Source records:
################

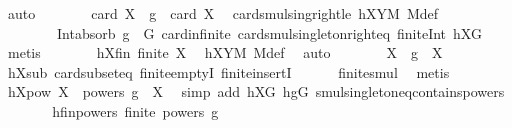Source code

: \begin{isabellebody}
\ auto\isanewline
\ \ \ \ \isamarkupfalse%
\ \isamarkupfalse%
\ {\isachardoublequoteopen}card\ X\ {\isasymcdots}\ {\isacharbraceleft}{\kern0pt}g{\isacharbraceright}{\kern0pt}\ {\isacharequal}{\kern0pt}\ card\ X{\isachardoublequoteclose}\ \isamarkupfalse%
\ card{\isacharunderscore}{\kern0pt}smul{\isacharunderscore}{\kern0pt}sing{\isacharunderscore}{\kern0pt}right{\isacharunderscore}{\kern0pt}le\ hXYM\ M{\isacharunderscore}{\kern0pt}def\ \isanewline
\ \ \ \ \ \ \ \ Int{\isacharunderscore}{\kern0pt}absorb{}\ {\isacartoucheopen}g\ {\isasymin}\ G{\isacartoucheclose}\ card{\isachardot}{\kern0pt}infinite\ card{\isacharunderscore}{\kern0pt}smul{\isacharunderscore}{\kern0pt}singleton{\isacharunderscore}{\kern0pt}right{\isacharunderscore}{\kern0pt}eq\ finite{\isacharunderscore}{\kern0pt}Int\ hXG\ \isamarkupfalse%
\ metis\isanewline
\ \ \ \ \isamarkupfalse%
\ \isamarkupfalse%
\ hXfin{\isacharcolon}{\kern0pt}\ {\isachardoublequoteopen}finite\ X{\isachardoublequoteclose}\ \isamarkupfalse%
\ hXYM\ M{\isacharunderscore}{\kern0pt}def\ \isamarkupfalse%
\ auto\isanewline
\ \ \ \ \isamarkupfalse%
\ \isamarkupfalse%
\ {\isachardoublequoteopen}X\ {\isasymcdots}\ {\isacharbraceleft}{\kern0pt}g{\isacharbraceright}{\kern0pt}\ {\isacharequal}{\kern0pt}\ X{\isachardoublequoteclose}\ \isamarkupfalse%
\ hXsub\ card{\isacharunderscore}{\kern0pt}subset{\isacharunderscore}{\kern0pt}eq\ finite{\isachardot}{\kern0pt}emptyI\ finite{\isachardot}{\kern0pt}insertI\isanewline
\ \ \ \ \ \ finite{\isacharunderscore}{\kern0pt}smul\ \isamarkupfalse%
\ metis\isanewline
\ \ \ \ \isamarkupfalse%
\ \isamarkupfalse%
\ hXpow{\isacharcolon}{\kern0pt}\ {\isachardoublequoteopen}X\ {\isasymcdots}\ {\isacharparenleft}{\kern0pt}powers\ g{\isacharparenright}{\kern0pt}\ {\isacharequal}{\kern0pt}\ X{\isachardoublequoteclose}\ \isamarkupfalse%
\ {\isacharparenleft}{\kern0pt}simp\ add{\isacharcolon}{\kern0pt}\ hXG\ hgG\ smul{\isacharunderscore}{\kern0pt}singleton{\isacharunderscore}{\kern0pt}eq{\isacharunderscore}{\kern0pt}contains{\isacharunderscore}{\kern0pt}powers{\isacharparenright}{\kern0pt}\isanewline
\ \ \ \ \isamarkupfalse%
\ \isamarkupfalse%
\ hfinpowers{\isacharcolon}{\kern0pt}\ {\isachardoublequoteopen}finite\ {\isacharparenleft}{\kern0pt}powers\ g{\isacharparenright}{\kern0pt}{\isachardoublequoteclose}\isanewline

\end{isabellebody}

################

▸ EXERCISE INSTRUCTIONS
Exact repetition of all entries is required. The pictures should not appear.

▸ EXPECTED ANSWER
Source code

: \begin{isabellebody}
\ auto\isanewline
\ \ \ \ \isamarkupfalse%
\ \isamarkupfalse%
\ {\isachardoublequoteopen}card\ X\ {\isasymcdots}\ {\isacharbraceleft}{\kern0pt}g{\isacharbraceright}{\kern0pt}\ {\isacharequal}{\kern0pt}\ card\ X{\isachardoublequoteclose}\ \isamarkupfalse%
\ card{\isacharunderscore}{\kern0pt}smul{\isacharunderscore}{\kern0pt}sing{\isacharunderscore}{\kern0pt}right{\isacharunderscore}{\kern0pt}le\ hXYM\ M{\isacharunderscore}{\kern0pt}def\ \isanewline
\ \ \ \ \ \ \ \ Int{\isacharunderscore}{\kern0pt}absorb{}\ {\isacartoucheopen}g\ {\isasymin}\ G{\isacartoucheclose}\ card{\isachardot}{\kern0pt}infinite\ card{\isacharunderscore}{\kern0pt}smul{\isacharunderscore}{\kern0pt}singleton{\isacharunderscore}{\kern0pt}right{\isacharunderscore}{\kern0pt}eq\ finite{\isacharunderscore}{\kern0pt}Int\ hXG\ \isamarkupfalse%
\ metis\isanewline
\ \ \ \ \isamarkupfalse%
\ \isamarkupfalse%
\ hXfin{\isacharcolon}{\kern0pt}\ {\isachardoublequoteopen}finite\ X{\isachardoublequoteclose}\ \isamarkupfalse%
\ hXYM\ M{\isacharunderscore}{\kern0pt}def\ \isamarkupfalse%
\ auto\isanewline
\ \ \ \ \isamarkupfalse%
\ \isamarkupfalse%
\ {\isachardoublequoteopen}X\ {\isasymcdots}\ {\isacharbraceleft}{\kern0pt}g{\isacharbraceright}{\kern0pt}\ {\isacharequal}{\kern0pt}\ X{\isachardoublequoteclose}\ \isamarkupfalse%
\ hXsub\ card{\isacharunderscore}{\kern0pt}subset{\isacharunderscore}{\kern0pt}eq\ finite{\isachardot}{\kern0pt}emptyI\ finite{\isachardot}{\kern0pt}insertI\isanewline
\ \ \ \ \ \ finite{\isacharunderscore}{\kern0pt}smul\ \isamarkupfalse%
\ metis\isanewline
\ \ \ \ \isamarkupfalse%
\ \isamarkupfalse%
\ hXpow{\isacharcolon}{\kern0pt}\ {\isachardoublequoteopen}X\ {\isasymcdots}\ {\isacharparenleft}{\kern0pt}powers\ g{\isacharparenright}{\kern0pt}\ {\isacharequal}{\kern0pt}\ X{\isachardoublequoteclose}\ \isamarkupfalse%
\ {\isacharparenleft}{\kern0pt}simp\ add{\isacharcolon}{\kern0pt}\ hXG\ hgG\ smul{\isacharunderscore}{\kern0pt}singleton{\isacharunderscore}{\kern0pt}eq{\isacharunderscore}{\kern0pt}contains{\isacharunderscore}{\kern0pt}powers{\isacharparenright}{\kern0pt}\isanewline
\ \ \ \ \isamarkupfalse%
\ \isamarkupfalse%
\ hfinpowers{\isacharcolon}{\kern0pt}\ {\isachardoublequoteopen}finite\ {\isacharparenleft}{\kern0pt}powers\ g{\isacharparenright}{\kern0pt}{\isachardoublequoteclose}\isanewline

\end{isabellebody}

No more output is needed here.